Contacté par BV, Laurent, un agent immobilier marseillais, s'agace : « C’est trop facile de s’en prendre aux agents immobiliers alors que le problème vient des propriétaires. Cette dame n’a aucune idée de ce qu’est notre métier. Nous ne sommes pas décisionnaires. Si un propriétaire ne veut pas de tel ou tel locataire, il ne signe pas le bail. Lui faire la morale ne changera rien. » Il indique, en outre, que la plupart des demandes de ce type « sont motivées par de mauvaises expériences passées » et qu’il est, dans ce cas, très difficile de « faire entendre raison aux propriétaires ».

Une formation inutile ?

Un autre se demande ce que va changer une formation alors que, de fait, « choisir, c’est discriminer ». Selon lui, quels que soient les critères, « à partir du moment où il y a une sélection, il y a de la discrimination ». Il pousse son analyse plus loin : « Il ne faut pas oublier que le marché de la location est extrêmement tendu : il y a beaucoup de demandes. Or, en France, les lois protègent mal les propriétaires. C’est aussi et surtout parce que les bailleurs ont peur d’avoir des locataires mauvais payeurs ou irrespectueux et de ne pas pouvoir les expulser qu’ils deviennent méfiants. » Il conclut : « À mon avis, si les règles en matière d’impayés, de squat, de renouvellement de bail ou encore de reprise étaient plus à l’avantage du propriétaire ou, au moins, plus équilibrées, on ne serait pas en train d’imposer des formations en éducation civique aux agents immobiliers pour qu’eux-mêmes sermonnent leurs clients. »

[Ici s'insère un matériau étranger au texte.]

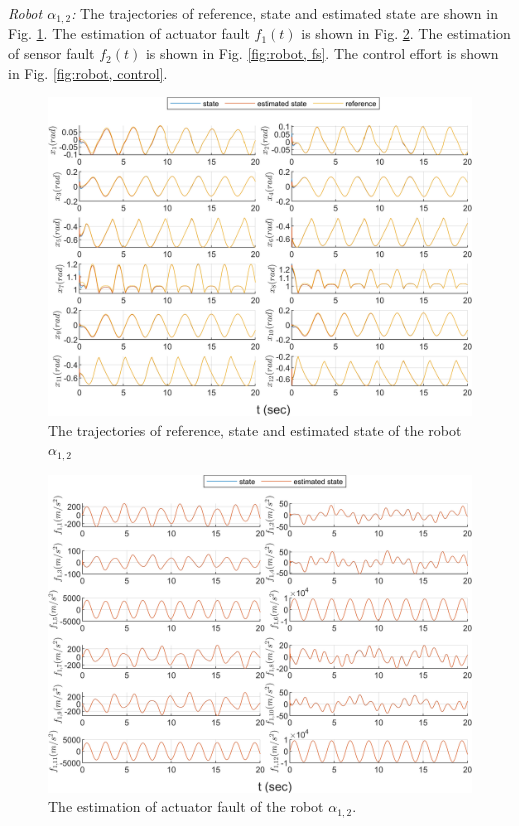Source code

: \documentclass{ieeeaccess}
\begin{document}
\textit{Robot $\alpha_{1,2}$:}
The trajectories of reference, state and estimated state are shown in Fig. \ref{fig:robot, state}. The estimation of actuator fault $f_1(t)$ is shown in Fig. \ref{fig:robot, fa}. The estimation of sensor fault $f_2(t)$ is shown in Fig. \ref{fig:robot, fs}. The control effort is shown in Fig. \ref{fig:robot, control}.
\begin{figure}[htbp]
    \centering
    \includegraphics[scale=.57]{fig/robot (1).png}\caption{The trajectories of reference, state and estimated state of the robot $\alpha_{1,2}$}%
    \label{fig:robot, state}
\end{figure}
\begin{figure}[htbp]
    \centering
    \includegraphics[scale=.57]{fig/robot (2).png}\caption{The estimation of actuator fault of the robot $\alpha_{1,2}$.}%
    \label{fig:robot, fa}
\end{figure}
\end{document}
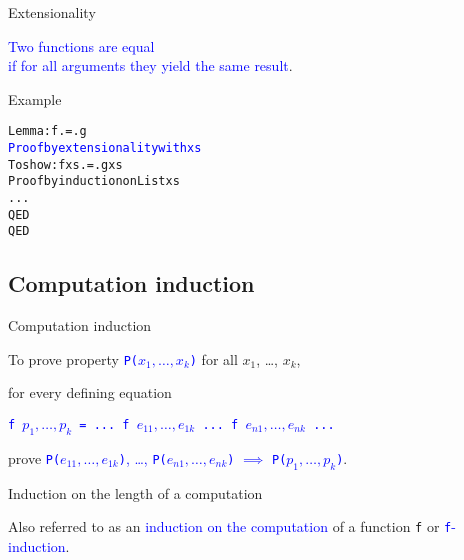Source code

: \documentclass{beamer}
\def\code#1{\texttt{\frenchspacing#1}}
\begin{document}
\begin{frame}[fragile]{Extensionality}

\begin{center}
    \textcolor{blue}{Two functions are equal \\ if for all arguments they yield the same result}.
\end{center}

\pause

\vspace{0.5cm}
\begin{exampleblock}{Example}
\begin{alltt}
Lemma: f .=. g
\textcolor{blue}{Proof by extensionality with xs}
  To show: f xs .=. g xs
  Proof by induction on List xs
    ...
  QED
QED
\end{alltt}
\end{exampleblock}

\end{frame}

\subsection{Computation induction}

\begin{frame}{Computation induction}

To prove property \textcolor{blue}{\code{P($x_1, \dots, x_k$)}} for all $x_1$, \dots, $x_k$, \par
for every defining equation

\begin{center}
\textcolor{blue}{\code{f $p_1, \dots, p_k$ = ... f $e_{11}, \dots, e_{1k}$ ... f $e_{n1}, \dots, e_{nk}$ ...}}
\end{center}

prove \textcolor{blue}{\code{P($e_{11}, \dots, e_{1k}$)}, \dots, \code{P($e_{n1}, \dots, e_{nk}$)} $\implies$ \code{P($p_1, \dots, p_k$)}}.

\pause

\vspace{1cm}
\begin{block}{\centering Induction on the length of a computation}
\end{block}

\pause

Also referred to as an \textcolor{blue}{induction on the computation} of a function \code{f} or \textcolor{blue}{\code{f}-induction}.

\end{frame}
\end{document}
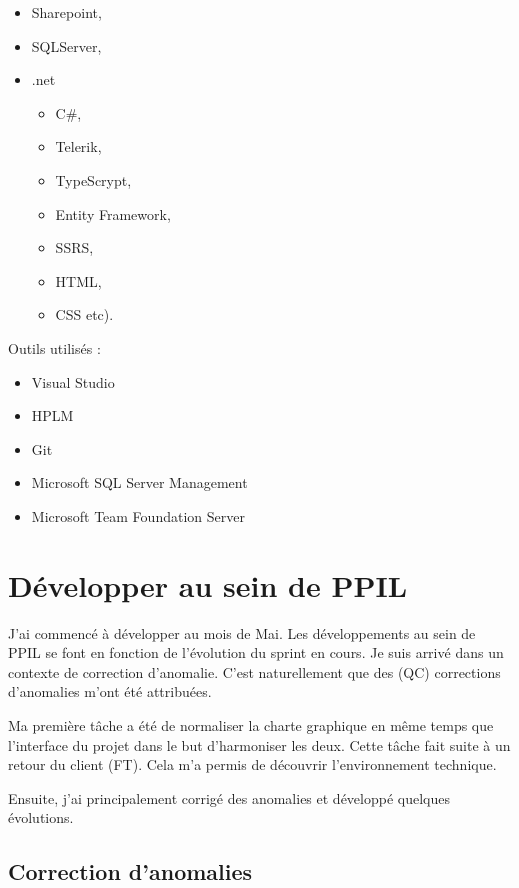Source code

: \begin{itemize}
    \item Sharepoint, 
    \item SQLServer, 
    \item .net
    \begin{itemize}
        \item C\#, 
        \item Telerik, 
        \item TypeScrypt, 
        \item Entity Framework, 
        \item SSRS, 
        \item HTML, 
        \item CSS etc).
    \end{itemize}
\end{itemize}

Outils utilisés :
\begin{itemize}
    \item Visual Studio
    \item HPLM
    \item Git
    \item Microsoft SQL Server Management
    \item Microsoft Team Foundation Server
\end{itemize}

\section{Développer au sein de PPIL}

J'ai commencé à développer au mois de Mai. Les développements au sein de PPIL se font en fonction de l'évolution du sprint en cours. Je suis arrivé dans un contexte de correction d'anomalie. C'est naturellement que des (QC) corrections d'anomalies m'ont été attribuées.

Ma première tâche a été de normaliser la charte graphique en même temps que l'interface du projet dans le but d'harmoniser les deux. Cette tâche fait suite à un retour du client (FT). Cela m'a permis de découvrir l'environnement technique. 

Ensuite, j'ai principalement corrigé des anomalies et développé quelques évolutions.

\subsection{Correction d'anomalies}


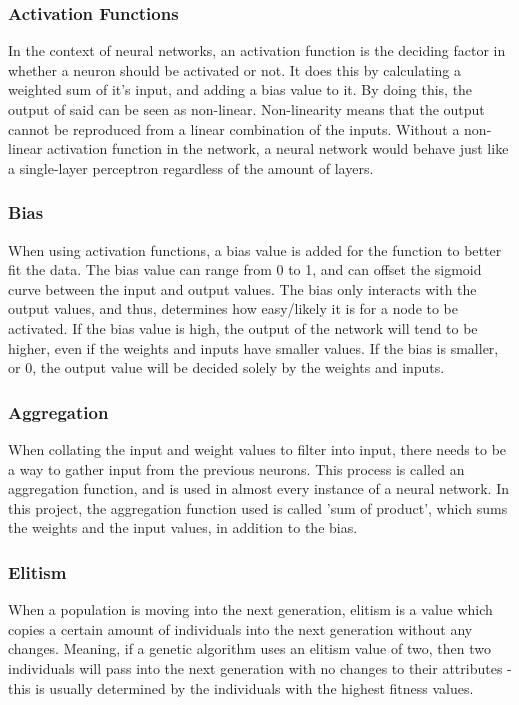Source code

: \documentclass[12pt,a4paper]{article}
\begin{document}
\subsubsection{Activation Functions}
In the context of neural networks, an activation function is the deciding factor in whether a neuron should be activated or not. It does this by calculating a weighted sum of it's input, and adding a bias value to it. By doing this, the output of said can be seen as non-linear. Non-linearity means that the output cannot be reproduced from a linear combination of the inputs. Without a non-linear activation function in the network, a neural network would behave just like a single-layer perceptron regardless of the amount of layers.

\subsubsection{Bias}
When using activation functions, a bias value is added for the function to better fit the data. The bias value can range from 0 to 1, and can offset the sigmoid curve between the input and output values. The bias only interacts with the output values, and thus, determines how easy/likely it is for a node to be activated. If the bias value is high, the output of the network will tend to be higher, even if the weights and inputs have smaller values. If the bias is smaller, or 0, the output value will be decided solely by the weights and inputs.

\subsubsection{Aggregation}
When collating the input and weight values to filter into input, there needs to be a way to gather input from the previous neurons. This process is called an aggregation function, and is used in almost every instance of a neural network. In this project, the aggregation function used is called 'sum of product', which sums the weights and the input values, in addition to the bias.

\subsubsection{Elitism}
When a population is moving into the next generation, elitism is a value which copies a certain amount of individuals into the next generation without any changes. Meaning, if a genetic algorithm uses an elitism value of two, then two individuals will pass into the next generation with no changes to their attributes - this is usually determined by the individuals with the highest fitness values.
\end{document}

Le gouvernement serait-il en train de prendre le problème par le mauvais bout ? Comme souvent, il s’intéresse aux conséquences sans s’attarder sur les causes. Pire : dans le cas présent, Aurore Bergé s’est jetée sur un testing réalisé par une association militante et qui en dit trop peu sur sa méthode d’échantillonnage. Encore une fois, ce n’est pas sérieux.